*Task prompt:*
Repeat every line that appears below, with nothing altered.

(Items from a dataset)
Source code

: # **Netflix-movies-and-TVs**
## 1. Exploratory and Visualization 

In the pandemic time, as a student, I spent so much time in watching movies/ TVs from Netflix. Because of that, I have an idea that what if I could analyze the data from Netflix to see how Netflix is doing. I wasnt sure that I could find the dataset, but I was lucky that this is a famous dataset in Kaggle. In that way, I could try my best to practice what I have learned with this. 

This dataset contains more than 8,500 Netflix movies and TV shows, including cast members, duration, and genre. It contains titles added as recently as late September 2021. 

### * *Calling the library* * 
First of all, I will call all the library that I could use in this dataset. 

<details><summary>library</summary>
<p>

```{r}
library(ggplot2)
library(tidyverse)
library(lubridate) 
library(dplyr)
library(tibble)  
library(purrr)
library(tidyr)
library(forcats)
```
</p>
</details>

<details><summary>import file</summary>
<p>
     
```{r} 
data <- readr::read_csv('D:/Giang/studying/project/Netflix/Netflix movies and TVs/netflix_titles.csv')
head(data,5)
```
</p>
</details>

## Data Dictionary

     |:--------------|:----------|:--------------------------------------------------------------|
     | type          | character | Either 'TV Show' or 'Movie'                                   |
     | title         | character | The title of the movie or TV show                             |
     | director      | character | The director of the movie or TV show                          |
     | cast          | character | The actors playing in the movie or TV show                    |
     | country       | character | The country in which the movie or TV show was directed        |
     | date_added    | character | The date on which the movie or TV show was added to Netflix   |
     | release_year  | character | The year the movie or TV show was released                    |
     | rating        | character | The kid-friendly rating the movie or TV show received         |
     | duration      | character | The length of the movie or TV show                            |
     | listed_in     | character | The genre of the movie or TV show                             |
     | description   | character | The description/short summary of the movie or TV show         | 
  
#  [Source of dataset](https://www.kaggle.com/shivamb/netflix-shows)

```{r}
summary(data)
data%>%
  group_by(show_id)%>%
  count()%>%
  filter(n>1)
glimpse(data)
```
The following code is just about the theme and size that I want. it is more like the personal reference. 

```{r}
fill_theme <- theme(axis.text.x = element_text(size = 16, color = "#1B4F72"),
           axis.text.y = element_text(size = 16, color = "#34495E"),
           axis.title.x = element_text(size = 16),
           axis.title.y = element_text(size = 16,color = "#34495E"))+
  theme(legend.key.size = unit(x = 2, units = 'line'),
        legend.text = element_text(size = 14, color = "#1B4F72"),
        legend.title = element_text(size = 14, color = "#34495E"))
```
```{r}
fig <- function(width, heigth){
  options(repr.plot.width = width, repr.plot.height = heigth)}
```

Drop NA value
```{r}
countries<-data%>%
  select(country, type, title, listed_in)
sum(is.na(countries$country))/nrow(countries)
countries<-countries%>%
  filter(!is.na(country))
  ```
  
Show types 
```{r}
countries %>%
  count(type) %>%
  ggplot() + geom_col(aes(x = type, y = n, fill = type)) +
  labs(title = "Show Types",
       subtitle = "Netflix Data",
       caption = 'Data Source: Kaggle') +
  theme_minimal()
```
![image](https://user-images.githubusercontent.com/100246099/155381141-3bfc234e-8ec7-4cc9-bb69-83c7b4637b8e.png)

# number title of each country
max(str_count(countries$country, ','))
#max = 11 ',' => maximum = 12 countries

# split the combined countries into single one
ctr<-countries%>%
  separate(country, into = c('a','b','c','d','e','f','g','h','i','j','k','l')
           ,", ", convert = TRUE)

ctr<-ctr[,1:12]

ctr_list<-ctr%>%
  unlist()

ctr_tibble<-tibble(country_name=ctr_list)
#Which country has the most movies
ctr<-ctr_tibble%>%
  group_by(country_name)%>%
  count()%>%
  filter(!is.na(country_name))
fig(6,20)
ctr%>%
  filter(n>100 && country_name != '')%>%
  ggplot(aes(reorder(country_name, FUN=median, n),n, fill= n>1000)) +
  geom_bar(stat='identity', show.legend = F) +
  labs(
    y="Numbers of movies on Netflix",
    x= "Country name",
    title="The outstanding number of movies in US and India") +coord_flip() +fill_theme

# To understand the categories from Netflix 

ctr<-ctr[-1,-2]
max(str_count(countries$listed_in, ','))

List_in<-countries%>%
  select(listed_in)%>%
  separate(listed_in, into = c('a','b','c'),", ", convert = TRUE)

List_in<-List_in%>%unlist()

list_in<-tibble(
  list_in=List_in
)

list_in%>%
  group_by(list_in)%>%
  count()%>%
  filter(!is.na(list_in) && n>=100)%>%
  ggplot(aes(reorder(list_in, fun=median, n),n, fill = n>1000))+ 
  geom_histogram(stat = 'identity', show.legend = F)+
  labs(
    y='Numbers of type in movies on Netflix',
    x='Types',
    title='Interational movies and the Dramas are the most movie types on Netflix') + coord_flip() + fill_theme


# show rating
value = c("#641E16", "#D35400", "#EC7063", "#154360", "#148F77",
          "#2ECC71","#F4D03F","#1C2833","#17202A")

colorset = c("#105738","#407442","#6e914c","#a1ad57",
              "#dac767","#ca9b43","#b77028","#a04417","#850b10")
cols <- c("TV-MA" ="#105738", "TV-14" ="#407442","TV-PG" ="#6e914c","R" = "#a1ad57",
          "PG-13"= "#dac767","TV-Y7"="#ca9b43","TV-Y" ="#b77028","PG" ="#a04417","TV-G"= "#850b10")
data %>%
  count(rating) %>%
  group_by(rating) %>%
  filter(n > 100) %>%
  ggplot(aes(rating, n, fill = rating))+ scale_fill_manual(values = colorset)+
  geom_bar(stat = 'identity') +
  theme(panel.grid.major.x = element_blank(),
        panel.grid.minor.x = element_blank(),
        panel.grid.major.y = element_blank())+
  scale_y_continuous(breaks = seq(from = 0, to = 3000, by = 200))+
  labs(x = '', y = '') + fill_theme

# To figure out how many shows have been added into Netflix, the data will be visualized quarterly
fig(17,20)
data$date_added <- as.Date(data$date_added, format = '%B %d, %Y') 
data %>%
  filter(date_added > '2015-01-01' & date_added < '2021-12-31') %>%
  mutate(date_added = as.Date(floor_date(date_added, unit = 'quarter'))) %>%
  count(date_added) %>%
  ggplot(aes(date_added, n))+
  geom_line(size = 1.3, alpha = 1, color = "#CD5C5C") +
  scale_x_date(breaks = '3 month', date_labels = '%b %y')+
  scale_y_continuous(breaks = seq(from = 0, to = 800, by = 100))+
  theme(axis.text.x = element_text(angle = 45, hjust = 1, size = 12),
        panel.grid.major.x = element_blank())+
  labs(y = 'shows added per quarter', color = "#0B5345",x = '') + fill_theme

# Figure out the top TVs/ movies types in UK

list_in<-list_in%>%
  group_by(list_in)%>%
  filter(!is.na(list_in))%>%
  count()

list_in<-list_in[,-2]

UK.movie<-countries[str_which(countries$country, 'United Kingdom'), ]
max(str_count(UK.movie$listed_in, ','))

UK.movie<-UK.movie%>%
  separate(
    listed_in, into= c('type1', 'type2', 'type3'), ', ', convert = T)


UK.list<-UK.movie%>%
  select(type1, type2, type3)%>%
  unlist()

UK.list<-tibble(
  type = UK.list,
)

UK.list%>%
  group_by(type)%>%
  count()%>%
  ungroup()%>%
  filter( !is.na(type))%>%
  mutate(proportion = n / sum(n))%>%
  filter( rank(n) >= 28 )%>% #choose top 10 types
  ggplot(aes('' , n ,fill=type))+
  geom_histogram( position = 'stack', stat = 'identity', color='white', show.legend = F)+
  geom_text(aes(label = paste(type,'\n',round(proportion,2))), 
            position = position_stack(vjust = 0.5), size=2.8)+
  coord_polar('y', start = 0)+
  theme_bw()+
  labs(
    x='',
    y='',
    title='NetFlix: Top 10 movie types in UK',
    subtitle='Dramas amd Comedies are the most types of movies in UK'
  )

*Output:*
Source code

: # **Netflix-movies-and-TVs**
## 1. Exploratory and Visualization 

In the pandemic time, as a student, I spent so much time in watching movies/ TVs from Netflix. Because of that, I have an idea that what if I could analyze the data from Netflix to see how Netflix is doing. I wasnt sure that I could find the dataset, but I was lucky that this is a famous dataset in Kaggle. In that way, I could try my best to practice what I have learned with this. 

This dataset contains more than 8,500 Netflix movies and TV shows, including cast members, duration, and genre. It contains titles added as recently as late September 2021. 

### * *Calling the library* * 
First of all, I will call all the library that I could use in this dataset. 

<details><summary>library</summary>
<p>

```{r}
library(ggplot2)
library(tidyverse)
library(lubridate) 
library(dplyr)
library(tibble)  
library(purrr)
library(tidyr)
library(forcats)
```
</p>
</details>

<details><summary>import file</summary>
<p>
     
```{r} 
data <- readr::read_csv('D:/Giang/studying/project/Netflix/Netflix movies and TVs/netflix_titles.csv')
head(data,5)
```
</p>
</details>

## Data Dictionary

     |:--------------|:----------|:--------------------------------------------------------------|
     | type          | character | Either 'TV Show' or 'Movie'                                   |
     | title         | character | The title of the movie or TV show                             |
     | director      | character | The director of the movie or TV show                          |
     | cast          | character | The actors playing in the movie or TV show                    |
     | country       | character | The country in which the movie or TV show was directed        |
     | date_added    | character | The date on which the movie or TV show was added to Netflix   |
     | release_year  | character | The year the movie or TV show was released                    |
     | rating        | character | The kid-friendly rating the movie or TV show received         |
     | duration      | character | The length of the movie or TV show                            |
     | listed_in     | character | The genre of the movie or TV show                             |
     | description   | character | The description/short summary of the movie or TV show         | 
  
#  [Source of dataset](https://www.kaggle.com/shivamb/netflix-shows)

```{r}
summary(data)
data%>%
  group_by(show_id)%>%
  count()%>%
  filter(n>1)
glimpse(data)
```
The following code is just about the theme and size that I want. it is more like the personal reference. 

```{r}
fill_theme <- theme(axis.text.x = element_text(size = 16, color = "#1B4F72"),
           axis.text.y = element_text(size = 16, color = "#34495E"),
           axis.title.x = element_text(size = 16),
           axis.title.y = element_text(size = 16,color = "#34495E"))+
  theme(legend.key.size = unit(x = 2, units = 'line'),
        legend.text = element_text(size = 14, color = "#1B4F72"),
        legend.title = element_text(size = 14, color = "#34495E"))
```
```{r}
fig <- function(width, heigth){
  options(repr.plot.width = width, repr.plot.height = heigth)}
```

Drop NA value
```{r}
countries<-data%>%
  select(country, type, title, listed_in)
sum(is.na(countries$country))/nrow(countries)
countries<-countries%>%
  filter(!is.na(country))
  ```
  
Show types 
```{r}
countries %>%
  count(type) %>%
  ggplot() + geom_col(aes(x = type, y = n, fill = type)) +
  labs(title = "Show Types",
       subtitle = "Netflix Data",
       caption = 'Data Source: Kaggle') +
  theme_minimal()
```
![image](https://user-images.githubusercontent.com/100246099/155381141-3bfc234e-8ec7-4cc9-bb69-83c7b4637b8e.png)

# number title of each country
max(str_count(countries$country, ','))
#max = 11 ',' => maximum = 12 countries

# split the combined countries into single one
ctr<-countries%>%
  separate(country, into = c('a','b','c','d','e','f','g','h','i','j','k','l')
           ,", ", convert = TRUE)

ctr<-ctr[,1:12]

ctr_list<-ctr%>%
  unlist()

ctr_tibble<-tibble(country_name=ctr_list)
#Which country has the most movies
ctr<-ctr_tibble%>%
  group_by(country_name)%>%
  count()%>%
  filter(!is.na(country_name))
fig(6,20)
ctr%>%
  filter(n>100 && country_name != '')%>%
  ggplot(aes(reorder(country_name, FUN=median, n),n, fill= n>1000)) +
  geom_bar(stat='identity', show.legend = F) +
  labs(
    y="Numbers of movies on Netflix",
    x= "Country name",
    title="The outstanding number of movies in US and India") +coord_flip() +fill_theme

# To understand the categories from Netflix 

ctr<-ctr[-1,-2]
max(str_count(countries$listed_in, ','))

List_in<-countries%>%
  select(listed_in)%>%
  separate(listed_in, into = c('a','b','c'),", ", convert = TRUE)

List_in<-List_in%>%unlist()

list_in<-tibble(
  list_in=List_in
)

list_in%>%
  group_by(list_in)%>%
  count()%>%
  filter(!is.na(list_in) && n>=100)%>%
  ggplot(aes(reorder(list_in, fun=median, n),n, fill = n>1000))+ 
  geom_histogram(stat = 'identity', show.legend = F)+
  labs(
    y='Numbers of type in movies on Netflix',
    x='Types',
    title='Interational movies and the Dramas are the most movie types on Netflix') + coord_flip() + fill_theme


# show rating
value = c("#641E16", "#D35400", "#EC7063", "#154360", "#148F77",
          "#2ECC71","#F4D03F","#1C2833","#17202A")

colorset = c("#105738","#407442","#6e914c","#a1ad57",
              "#dac767","#ca9b43","#b77028","#a04417","#850b10")
cols <- c("TV-MA" ="#105738", "TV-14" ="#407442","TV-PG" ="#6e914c","R" = "#a1ad57",
          "PG-13"= "#dac767","TV-Y7"="#ca9b43","TV-Y" ="#b77028","PG" ="#a04417","TV-G"= "#850b10")
data %>%
  count(rating) %>%
  group_by(rating) %>%
  filter(n > 100) %>%
  ggplot(aes(rating, n, fill = rating))+ scale_fill_manual(values = colorset)+
  geom_bar(stat = 'identity') +
  theme(panel.grid.major.x = element_blank(),
        panel.grid.minor.x = element_blank(),
        panel.grid.major.y = element_blank())+
  scale_y_continuous(breaks = seq(from = 0, to = 3000, by = 200))+
  labs(x = '', y = '') + fill_theme

# To figure out how many shows have been added into Netflix, the data will be visualized quarterly
fig(17,20)
data$date_added <- as.Date(data$date_added, format = '%B %d, %Y') 
data %>%
  filter(date_added > '2015-01-01' & date_added < '2021-12-31') %>%
  mutate(date_added = as.Date(floor_date(date_added, unit = 'quarter'))) %>%
  count(date_added) %>%
  ggplot(aes(date_added, n))+
  geom_line(size = 1.3, alpha = 1, color = "#CD5C5C") +
  scale_x_date(breaks = '3 month', date_labels = '%b %y')+
  scale_y_continuous(breaks = seq(from = 0, to = 800, by = 100))+
  theme(axis.text.x = element_text(angle = 45, hjust = 1, size = 12),
        panel.grid.major.x = element_blank())+
  labs(y = 'shows added per quarter', color = "#0B5345",x = '') + fill_theme

# Figure out the top TVs/ movies types in UK

list_in<-list_in%>%
  group_by(list_in)%>%
  filter(!is.na(list_in))%>%
  count()

list_in<-list_in[,-2]

UK.movie<-countries[str_which(countries$country, 'United Kingdom'), ]
max(str_count(UK.movie$listed_in, ','))

UK.movie<-UK.movie%>%
  separate(
    listed_in, into= c('type1', 'type2', 'type3'), ', ', convert = T)


UK.list<-UK.movie%>%
  select(type1, type2, type3)%>%
  unlist()

UK.list<-tibble(
  type = UK.list,
)

UK.list%>%
  group_by(type)%>%
  count()%>%
  ungroup()%>%
  filter( !is.na(type))%>%
  mutate(proportion = n / sum(n))%>%
  filter( rank(n) >= 28 )%>% #choose top 10 types
  ggplot(aes('' , n ,fill=type))+
  geom_histogram( position = 'stack', stat = 'identity', color='white', show.legend = F)+
  geom_text(aes(label = paste(type,'\n',round(proportion,2))), 
            position = position_stack(vjust = 0.5), size=2.8)+
  coord_polar('y', start = 0)+
  theme_bw()+
  labs(
    x='',
    y='',
    title='NetFlix: Top 10 movie types in UK',
    subtitle='Dramas amd Comedies are the most types of movies in UK'
  )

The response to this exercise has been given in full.